[[ Available records open ]]

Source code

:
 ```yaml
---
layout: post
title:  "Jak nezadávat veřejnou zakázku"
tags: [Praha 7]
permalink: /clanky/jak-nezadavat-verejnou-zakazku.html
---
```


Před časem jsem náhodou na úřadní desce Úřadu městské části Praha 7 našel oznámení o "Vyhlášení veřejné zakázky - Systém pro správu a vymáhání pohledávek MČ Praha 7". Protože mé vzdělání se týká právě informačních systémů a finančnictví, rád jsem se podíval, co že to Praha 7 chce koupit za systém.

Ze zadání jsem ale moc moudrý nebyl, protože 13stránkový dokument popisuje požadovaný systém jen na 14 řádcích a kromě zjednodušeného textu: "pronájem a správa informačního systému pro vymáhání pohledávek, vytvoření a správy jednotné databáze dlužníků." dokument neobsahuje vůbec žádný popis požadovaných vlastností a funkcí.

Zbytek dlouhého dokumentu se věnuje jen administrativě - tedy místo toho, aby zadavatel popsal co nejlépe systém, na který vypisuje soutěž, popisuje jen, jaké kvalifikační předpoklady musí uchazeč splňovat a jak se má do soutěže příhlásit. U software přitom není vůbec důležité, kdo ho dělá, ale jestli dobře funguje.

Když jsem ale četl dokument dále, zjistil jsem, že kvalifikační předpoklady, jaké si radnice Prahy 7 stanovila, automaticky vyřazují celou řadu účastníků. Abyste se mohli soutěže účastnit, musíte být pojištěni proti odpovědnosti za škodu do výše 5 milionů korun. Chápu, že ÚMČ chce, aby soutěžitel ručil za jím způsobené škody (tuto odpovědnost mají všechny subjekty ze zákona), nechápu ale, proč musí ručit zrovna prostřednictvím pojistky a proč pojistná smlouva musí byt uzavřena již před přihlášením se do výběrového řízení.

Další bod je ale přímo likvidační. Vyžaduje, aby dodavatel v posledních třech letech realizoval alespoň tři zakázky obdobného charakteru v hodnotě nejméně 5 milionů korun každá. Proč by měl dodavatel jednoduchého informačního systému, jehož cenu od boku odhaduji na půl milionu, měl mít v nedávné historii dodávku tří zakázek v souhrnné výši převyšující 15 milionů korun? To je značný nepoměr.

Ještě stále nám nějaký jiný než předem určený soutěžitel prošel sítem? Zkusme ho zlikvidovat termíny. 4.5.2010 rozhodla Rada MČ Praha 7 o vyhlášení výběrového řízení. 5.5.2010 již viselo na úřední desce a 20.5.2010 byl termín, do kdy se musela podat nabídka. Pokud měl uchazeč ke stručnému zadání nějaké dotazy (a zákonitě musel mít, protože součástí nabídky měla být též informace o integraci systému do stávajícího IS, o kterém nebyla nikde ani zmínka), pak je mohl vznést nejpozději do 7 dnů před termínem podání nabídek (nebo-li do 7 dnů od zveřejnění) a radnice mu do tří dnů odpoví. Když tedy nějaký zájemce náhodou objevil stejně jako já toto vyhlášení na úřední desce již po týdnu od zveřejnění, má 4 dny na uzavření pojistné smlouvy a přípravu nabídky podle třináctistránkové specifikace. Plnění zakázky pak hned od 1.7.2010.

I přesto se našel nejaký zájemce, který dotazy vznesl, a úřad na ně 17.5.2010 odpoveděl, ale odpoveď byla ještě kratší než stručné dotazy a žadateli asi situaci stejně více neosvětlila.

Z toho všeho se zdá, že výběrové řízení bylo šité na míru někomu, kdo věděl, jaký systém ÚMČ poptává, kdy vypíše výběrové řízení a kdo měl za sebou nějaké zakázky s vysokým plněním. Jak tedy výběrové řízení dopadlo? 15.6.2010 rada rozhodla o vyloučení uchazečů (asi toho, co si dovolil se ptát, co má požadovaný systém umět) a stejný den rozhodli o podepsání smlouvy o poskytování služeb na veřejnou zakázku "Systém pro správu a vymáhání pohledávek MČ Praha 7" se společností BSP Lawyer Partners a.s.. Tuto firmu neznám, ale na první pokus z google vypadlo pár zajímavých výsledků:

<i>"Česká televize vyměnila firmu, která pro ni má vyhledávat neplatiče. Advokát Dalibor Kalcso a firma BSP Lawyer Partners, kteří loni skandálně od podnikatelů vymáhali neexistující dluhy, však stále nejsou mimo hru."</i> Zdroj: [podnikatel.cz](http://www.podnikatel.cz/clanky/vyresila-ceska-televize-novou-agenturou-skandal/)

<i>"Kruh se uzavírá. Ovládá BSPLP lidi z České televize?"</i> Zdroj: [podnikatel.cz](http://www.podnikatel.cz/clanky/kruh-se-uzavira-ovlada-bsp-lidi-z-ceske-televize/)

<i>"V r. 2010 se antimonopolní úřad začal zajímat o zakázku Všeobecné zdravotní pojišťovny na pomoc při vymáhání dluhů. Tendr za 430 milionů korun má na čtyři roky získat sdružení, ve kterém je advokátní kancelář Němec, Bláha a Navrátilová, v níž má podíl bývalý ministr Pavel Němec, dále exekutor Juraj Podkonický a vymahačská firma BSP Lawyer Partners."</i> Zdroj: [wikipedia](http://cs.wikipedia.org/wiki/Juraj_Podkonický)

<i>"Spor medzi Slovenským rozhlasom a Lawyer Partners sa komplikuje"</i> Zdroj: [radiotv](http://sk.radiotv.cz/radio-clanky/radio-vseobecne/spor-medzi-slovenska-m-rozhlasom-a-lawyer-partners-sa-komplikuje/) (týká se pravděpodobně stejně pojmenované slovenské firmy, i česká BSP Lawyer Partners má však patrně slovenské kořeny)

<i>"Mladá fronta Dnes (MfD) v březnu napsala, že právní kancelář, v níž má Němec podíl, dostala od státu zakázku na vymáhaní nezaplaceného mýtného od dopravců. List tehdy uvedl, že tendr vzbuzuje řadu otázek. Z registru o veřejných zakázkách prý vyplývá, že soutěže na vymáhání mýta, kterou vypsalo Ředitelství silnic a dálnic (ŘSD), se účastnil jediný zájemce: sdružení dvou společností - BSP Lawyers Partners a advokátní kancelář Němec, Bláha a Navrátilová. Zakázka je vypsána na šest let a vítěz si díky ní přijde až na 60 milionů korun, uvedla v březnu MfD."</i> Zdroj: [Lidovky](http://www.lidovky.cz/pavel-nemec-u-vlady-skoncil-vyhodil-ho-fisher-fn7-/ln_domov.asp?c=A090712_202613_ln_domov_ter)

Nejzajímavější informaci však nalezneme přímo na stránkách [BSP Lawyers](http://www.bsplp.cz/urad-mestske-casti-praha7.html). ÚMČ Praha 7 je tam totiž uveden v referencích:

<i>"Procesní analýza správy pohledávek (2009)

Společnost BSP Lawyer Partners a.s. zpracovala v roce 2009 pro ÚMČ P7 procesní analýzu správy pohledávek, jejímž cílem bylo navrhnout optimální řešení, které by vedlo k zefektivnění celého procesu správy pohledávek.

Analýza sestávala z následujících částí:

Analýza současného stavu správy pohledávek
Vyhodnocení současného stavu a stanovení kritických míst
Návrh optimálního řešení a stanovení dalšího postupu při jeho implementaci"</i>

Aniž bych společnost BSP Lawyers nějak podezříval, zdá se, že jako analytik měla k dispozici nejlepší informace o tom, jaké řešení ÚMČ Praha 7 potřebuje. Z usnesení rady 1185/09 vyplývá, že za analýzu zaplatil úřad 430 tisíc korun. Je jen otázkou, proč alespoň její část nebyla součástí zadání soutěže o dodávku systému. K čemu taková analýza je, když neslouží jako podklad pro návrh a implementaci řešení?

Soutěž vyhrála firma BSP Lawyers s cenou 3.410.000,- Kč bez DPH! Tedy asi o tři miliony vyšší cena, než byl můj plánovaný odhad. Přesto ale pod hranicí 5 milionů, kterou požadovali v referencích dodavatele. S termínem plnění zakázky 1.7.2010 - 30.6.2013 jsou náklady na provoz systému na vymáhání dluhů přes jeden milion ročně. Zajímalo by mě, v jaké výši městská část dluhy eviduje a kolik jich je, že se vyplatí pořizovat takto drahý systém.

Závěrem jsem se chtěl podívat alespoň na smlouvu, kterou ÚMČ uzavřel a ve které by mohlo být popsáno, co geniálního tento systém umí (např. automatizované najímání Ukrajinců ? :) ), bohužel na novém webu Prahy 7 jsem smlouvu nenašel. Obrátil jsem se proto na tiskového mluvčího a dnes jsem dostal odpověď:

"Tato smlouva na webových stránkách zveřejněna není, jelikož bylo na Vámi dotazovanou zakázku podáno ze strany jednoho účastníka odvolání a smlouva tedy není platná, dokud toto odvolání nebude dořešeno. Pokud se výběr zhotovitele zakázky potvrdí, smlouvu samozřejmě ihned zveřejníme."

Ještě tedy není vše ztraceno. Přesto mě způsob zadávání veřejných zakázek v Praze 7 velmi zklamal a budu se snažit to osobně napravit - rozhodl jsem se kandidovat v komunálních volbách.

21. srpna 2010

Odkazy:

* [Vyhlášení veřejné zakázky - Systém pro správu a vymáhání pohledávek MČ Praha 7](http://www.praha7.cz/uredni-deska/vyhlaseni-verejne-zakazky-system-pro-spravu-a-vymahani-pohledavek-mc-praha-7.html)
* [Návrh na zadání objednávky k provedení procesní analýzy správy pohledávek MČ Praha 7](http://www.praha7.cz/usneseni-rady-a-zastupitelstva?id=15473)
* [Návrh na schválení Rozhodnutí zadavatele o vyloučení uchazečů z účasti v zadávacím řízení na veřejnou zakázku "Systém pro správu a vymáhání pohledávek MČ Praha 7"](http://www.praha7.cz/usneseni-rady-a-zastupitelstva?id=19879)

[[ Available records closed ]]

> _What the exercise asks_: Search the entries for the string "html" and return each line where it turns up.

> _Written answer_:
permalink: /clanky/jak-nezadavat-verejnou-zakazku.html
Nejzajímavější informaci však nalezneme přímo na stránkách [BSP Lawyers](http://www.bsplp.cz/urad-mestske-casti-praha7.html). ÚMČ Praha 7 je tam totiž uveden v referencích:
* [Vyhlášení veřejné zakázky - Systém pro správu a vymáhání pohledávek MČ Praha 7](http://www.praha7.cz/uredni-deska/vyhlaseni-verejne-zakazky-system-pro-spravu-a-vymahani-pohledavek-mc-praha-7.html)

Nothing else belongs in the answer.